It seems the Grinch has come out of hiding in Capreol.
Sometime between Nov. 25 and Nov. 29, thieves stole 14 extension cords from the community’s Christmas tree display in the park. The extension cords were connected to strands of Christmas lights, secured with tape to make sure they stayed connected during the cold, windy winter weather.
“Someone cut right through the strands of lights and took all 14 extension cords,” said Natalie Peterson, who has been co-ordinating Capreol’s Santa Claus Parade for the past six years. “Each extension cord was 25 feet long. They also took some of the lights, and ended up breaking others when they stole the extension cords.”
Volunteers Brandon Currie, Steve Jacklin and John Colosimone Jr. have been responsible for setting up the lights. They spent some 60 hours each over the past week and a half preparing for the annual Christmas tree lighting, which takes place Saturday.
“Some of it is repairable, but most of it has to be replaced outright,” Peterson said.
It was likely adults who stole the extension cords, she said. There were 14 extension cords, and cutting through the strands of lights would have required tools.
“I can’t see it being kids, especially since it happened at the same time as catalytic converters and extension cords being stolen from another business in the area,” she said.
Peterson also said she doesn’t think the thieves targeted the Christmas light display for any other reason than the extension cords were easily accessible in a dark area.

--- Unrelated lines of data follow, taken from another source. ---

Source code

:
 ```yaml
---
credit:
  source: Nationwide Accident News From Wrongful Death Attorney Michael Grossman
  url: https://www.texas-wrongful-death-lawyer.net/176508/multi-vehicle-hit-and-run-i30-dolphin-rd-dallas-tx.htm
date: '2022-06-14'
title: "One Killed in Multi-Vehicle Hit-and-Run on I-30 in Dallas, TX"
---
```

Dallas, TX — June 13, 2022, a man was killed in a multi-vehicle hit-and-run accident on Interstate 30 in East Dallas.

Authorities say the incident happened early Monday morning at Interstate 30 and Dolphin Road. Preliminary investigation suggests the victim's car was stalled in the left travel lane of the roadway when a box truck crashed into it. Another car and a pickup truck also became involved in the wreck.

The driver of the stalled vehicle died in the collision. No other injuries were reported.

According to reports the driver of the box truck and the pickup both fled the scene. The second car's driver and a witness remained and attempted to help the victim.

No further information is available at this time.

“I don’t think it was meant to ruin Christmas for us,” she said.
Peterson estimates between $500 and $1,000 worth of extension cords were stolen. It’s not a lot of money, and it’s more about the amount of hours that went into preparing the display.
“It’s not just putting up the lights,” she said. “They take every strand of lights home, check the light bulbs, replace the ones that aren’t working, and there’s a whole process behind it people don’t realize.”
“There’s so much pride these guys have in the display, and they’ve expanded it over the past few years to include all of the trees, the gazebo and the cenotaph.”
As much as this is a little setback, Capreol is a strong, close community and will prevail, Peterson said.
“We’ve had an outpouring of support from the Capreol community,” she said. “And there’s a bank account set up at a local bank to which people can donate money.”
The volunteers who are tackling the display are working hard to make sure everything is ready for Saturday, despite the thefts, she said.
“It’s a bit discouraging, but we’re working hard to keep the spirit of Christmas in the community, and we aren’t going to let a few grinches keep us down for long,” Peterson said.
She said she hopes that was the one and only time it happens.
“It’s going to be really disheartening if it happens again,” she said. “It was dark, the trees weren’t lit up yet, so it made it much easier to get away with it. Once it’s lit every night at 5 p.m., they will remain lit until daylight.”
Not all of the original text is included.